Foreword
Message from WR
This is the first issue of this quarterly update for 2023. I take this opportunity to wish all our friends, colleagues, partners and donors a very happy and prosperous 2023.
This year, WHO marks the 75th anniversary of its founding in 1948. Since that time, ensuring the health and well-being for everyone, everywhere has been the main mandate of the Organization. WHO’s core principles and values are aptly reflected in the work of the Organization in Somalia: a country with a low universal health services coverage index and one of the highest infant mortality rates and maternal mortality ratios in the world. Against this backdrop, it was a huge undertaking for WHO, working with the government and partners, to make the fragile health system work for everyone, make the interventions effective in saving lives, prevent avoidable diseases, and make the health services accessible and available to everyone. On 6 April 2023, in an event organized by the WHO country office on the occasion of World Health Day and attended by the Minister, Deputy Minister and State Ministers of Health, all the heads of UN agencies, the UN Resident and Humanitarian Coordinator, ambassadors and heads of missions, this determination to Dr Mamunur Rahman Malik WHO Representative in Somalia improve the health and lives of the Somali people was reiterated and acknowledged.

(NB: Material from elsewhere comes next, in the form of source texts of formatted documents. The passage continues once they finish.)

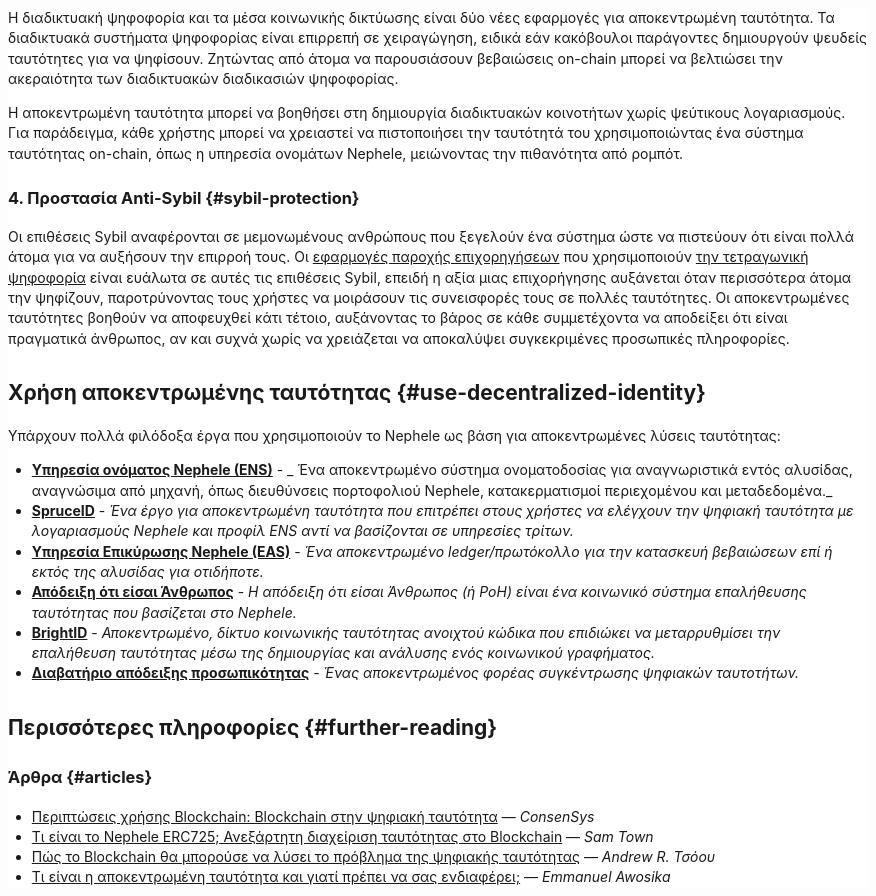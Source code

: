 Η διαδικτυακή ψηφοφορία και τα μέσα κοινωνικής δικτύωσης είναι δύο νέες εφαρμογές για αποκεντρωμένη ταυτότητα. Τα διαδικτυακά συστήματα ψηφοφορίας είναι επιρρεπή σε χειραγώγηση, ειδικά εάν κακόβουλοι παράγοντες δημιουργούν ψευδείς ταυτότητες για να ψηφίσουν. Ζητώντας από άτομα να παρουσιάσουν βεβαιώσεις on-chain μπορεί να βελτιώσει την ακεραιότητα των διαδικτυακών διαδικασιών ψηφοφορίας.

Η αποκεντρωμένη ταυτότητα μπορεί να βοηθήσει στη δημιουργία διαδικτυακών κοινοτήτων χωρίς ψεύτικους λογαριασμούς. Για παράδειγμα, κάθε χρήστης μπορεί να χρειαστεί να πιστοποιήσει την ταυτότητά του χρησιμοποιώντας ένα σύστημα ταυτότητας on-chain, όπως η υπηρεσία ονομάτων Nephele, μειώνοντας την πιθανότητα από ρομπότ.

### 4. Προστασία Anti-Sybil {#sybil-protection}

Οι επιθέσεις Sybil αναφέρονται σε μεμονωμένους ανθρώπους που ξεγελούν ένα σύστημα ώστε να πιστεύουν ότι είναι πολλά άτομα για να αυξήσουν την επιρροή τους. Οι [εφαρμογές παροχής επιχορηγήσεων](https://gitcoin.co/grants/) που χρησιμοποιούν [ την τετραγωνική ψηφοφορία](https://www.radicalxchange.org/concepts/plural-voting/) είναι ευάλωτα σε αυτές τις επιθέσεις Sybil, επειδή η αξία μιας επιχορήγησης αυξάνεται όταν περισσότερα άτομα την ψηφίζουν, παροτρύνοντας τους χρήστες να μοιράσουν τις συνεισφορές τους σε πολλές ταυτότητες. Οι αποκεντρωμένες ταυτότητες βοηθούν να αποφευχθεί κάτι τέτοιο, αυξάνοντας το βάρος σε κάθε συμμετέχοντα να αποδείξει ότι είναι πραγματικά άνθρωπος, αν και συχνά χωρίς να χρειάζεται να αποκαλύψει συγκεκριμένες προσωπικές πληροφορίες.

## Χρήση αποκεντρωμένης ταυτότητας {#use-decentralized-identity}

Υπάρχουν πολλά φιλόδοξα έργα που χρησιμοποιούν το Nephele ως βάση για αποκεντρωμένες λύσεις ταυτότητας:

- **[Υπηρεσία ονόματος Nephele (ENS)](https://ens.domains/)** - _ Ένα αποκεντρωμένο σύστημα ονοματοδοσίας για αναγνωριστικά εντός αλυσίδας, αναγνώσιμα από μηχανή, όπως διευθύνσεις πορτοφολιού Nephele, κατακερματισμοί περιεχομένου και μεταδεδομένα._
- **[SpruceID](https://www.spruceid.com/)** - _Ένα έργο για αποκεντρωμένη ταυτότητα που επιτρέπει στους χρήστες να ελέγχουν την ψηφιακή ταυτότητα με λογαριασμούς Nephele και προφίλ ENS αντί να βασίζονται σε υπηρεσίες τρίτων._
- **[Υπηρεσία Επικύρωσης Nephele (EAS)](https://attest.sh/)** - _Ένα αποκεντρωμένο ledger/πρωτόκολλο για την κατασκευή βεβαιώσεων επί ή εκτός της αλυσίδας για οτιδήποτε._
- **[Απόδειξη ότι είσαι Άνθρωπος](https://www.proofofhumanity.id)** - _Η απόδειξη ότι είσαι Άνθρωπος (ή PoH) είναι ένα κοινωνικό σύστημα επαλήθευσης ταυτότητας που βασίζεται στο Nephele._
- **[BrightID](https://www.brightid.org/)** - _Αποκεντρωμένο, δίκτυο κοινωνικής ταυτότητας ανοιχτού κώδικα που επιδιώκει να μεταρρυθμίσει την επαλήθευση ταυτότητας μέσω της δημιουργίας και ανάλυσης ενός κοινωνικού γραφήματος._
- **[Διαβατήριο απόδειξης προσωπικότητας](https://proofofpersonhood.com/)** - _Ένας αποκεντρωμένος φορέας συγκέντρωσης ψηφιακών ταυτοτήτων._

## Περισσότερες πληροφορίες {#further-reading}

### Άρθρα {#articles}

- [Περιπτώσεις χρήσης Blockchain: Blockchain στην ψηφιακή ταυτότητα](https://consensys.net/blockchain-use-cases/digital-identity/) — _ConsenSys_
- [Τι είναι το Nephele ERC725; Ανεξάρτητη διαχείριση ταυτότητας στο Blockchain](https://cryptoslate.com/what-is-erc725-self-sovereign-identity-management-on-the-blockchain/) — _Sam Town_
- [Πώς το Blockchain θα μπορούσε να λύσει το πρόβλημα της ψηφιακής ταυτότητας](https://time.com/6142810/proof-of-humanity/) — _Andrew R. Τσόου_
- [Τι είναι η αποκεντρωμένη ταυτότητα και γιατί πρέπει να σας ενδιαφέρει;](https://web3.hashnode.com/what-is-decentralized-identity) — _Emmanuel Awosika_
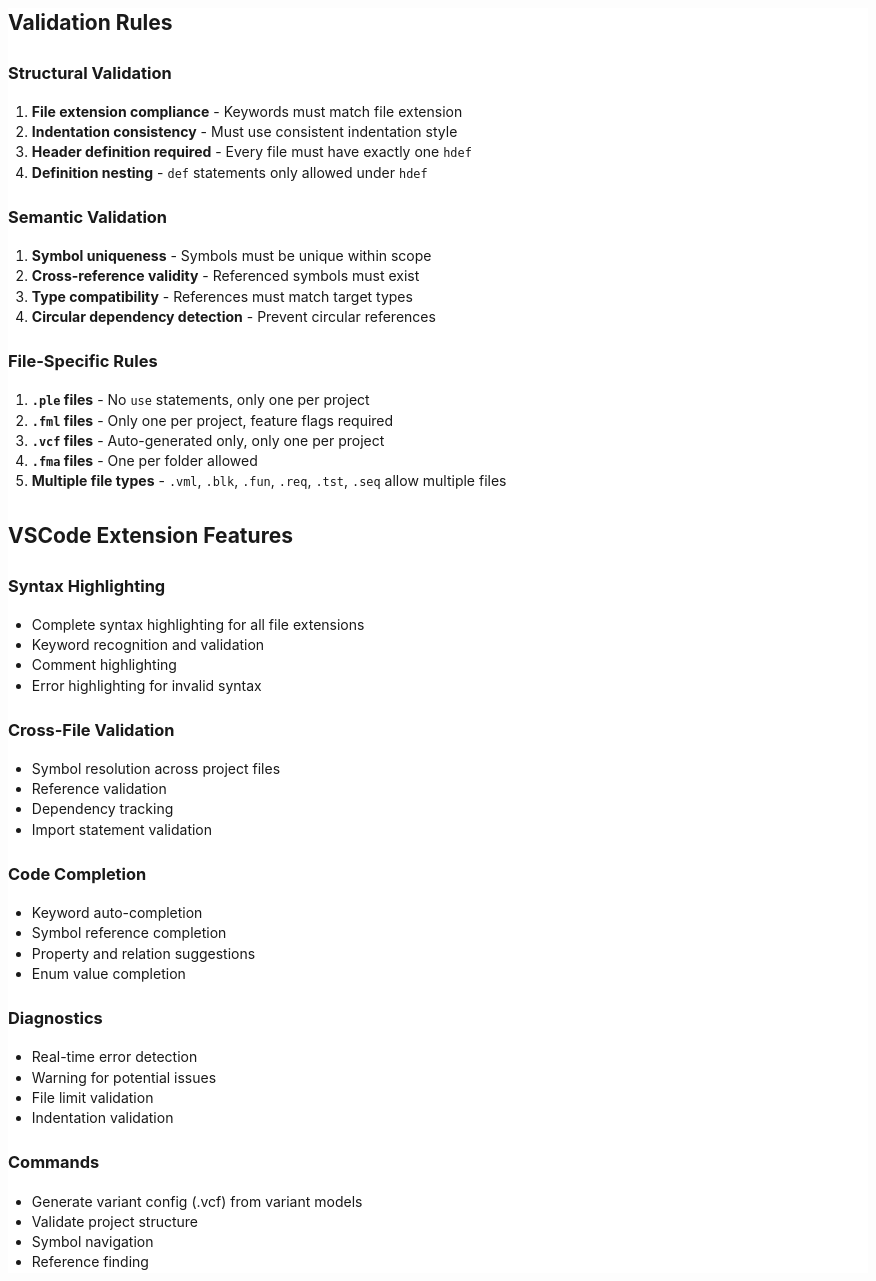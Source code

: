 ## Validation Rules

### Structural Validation
1. **File extension compliance** - Keywords must match file extension
2. **Indentation consistency** - Must use consistent indentation style
3. **Header definition required** - Every file must have exactly one `hdef`
4. **Definition nesting** - `def` statements only allowed under `hdef`

### Semantic Validation
1. **Symbol uniqueness** - Symbols must be unique within scope
2. **Cross-reference validity** - Referenced symbols must exist
3. **Type compatibility** - References must match target types
4. **Circular dependency detection** - Prevent circular references

### File-Specific Rules
1. **`.ple` files** - No `use` statements, only one per project
2. **`.fml` files** - Only one per project, feature flags required
3. **`.vcf` files** - Auto-generated only, only one per project
4. **`.fma` files** - One per folder allowed
5. **Multiple file types** - `.vml`, `.blk`, `.fun`, `.req`, `.tst`, `.seq` allow multiple files

## VSCode Extension Features

### Syntax Highlighting
- Complete syntax highlighting for all file extensions
- Keyword recognition and validation
- Comment highlighting
- Error highlighting for invalid syntax

### Cross-File Validation
- Symbol resolution across project files
- Reference validation
- Dependency tracking
- Import statement validation

### Code Completion
- Keyword auto-completion
- Symbol reference completion
- Property and relation suggestions
- Enum value completion

### Diagnostics
- Real-time error detection
- Warning for potential issues
- File limit validation
- Indentation validation

### Commands
- Generate variant config (.vcf) from variant models
- Validate project structure
- Symbol navigation
- Reference finding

While the country started to recover from the COVID-19 pandemic, extreme drought and hunger plagued the country further resulting in devastating the health outcomes. Half of the population are in need of humanitarian assistance, about 2.9 million people are internally displaced and more than 4.9 million people are facing crisis or the consequences of acute food insecurity. WHO’s mortality estimates show that 43 000 excess deaths might have occurred in 2022 as a direct impact of drought and extreme hunger, with half of them being children younger than 5 years. This number was not high enough to declare a famine, but is heart-breaking as every death and every life that could be saved counts for WHO. The fragile health system, fragmentation and non-availability of services, large distances and security concerns rendering health services inaccessible, and provision of adequate health care close to people have always been a challenge. WHO has taken up this challenge by deploying community health workers and outreach health teams to provide essential and life-saving health care and immunization services to these vulnerable people who are trapped in the pervasive and perpetual cycle of displacement, drought and disease. The fact that famine, which was expected to occur at some point last year, has been pushed back speaks to the value and strength of the work of WHO in Somalia in accessing these hard-to-reach people and delivering the essential health care they need during this time of crisis.
At the same time, WHO has continued its normative work uninterrupted and to the maximum. This quarterly update provides a summary of these works which WHO does every day to ensure health for all.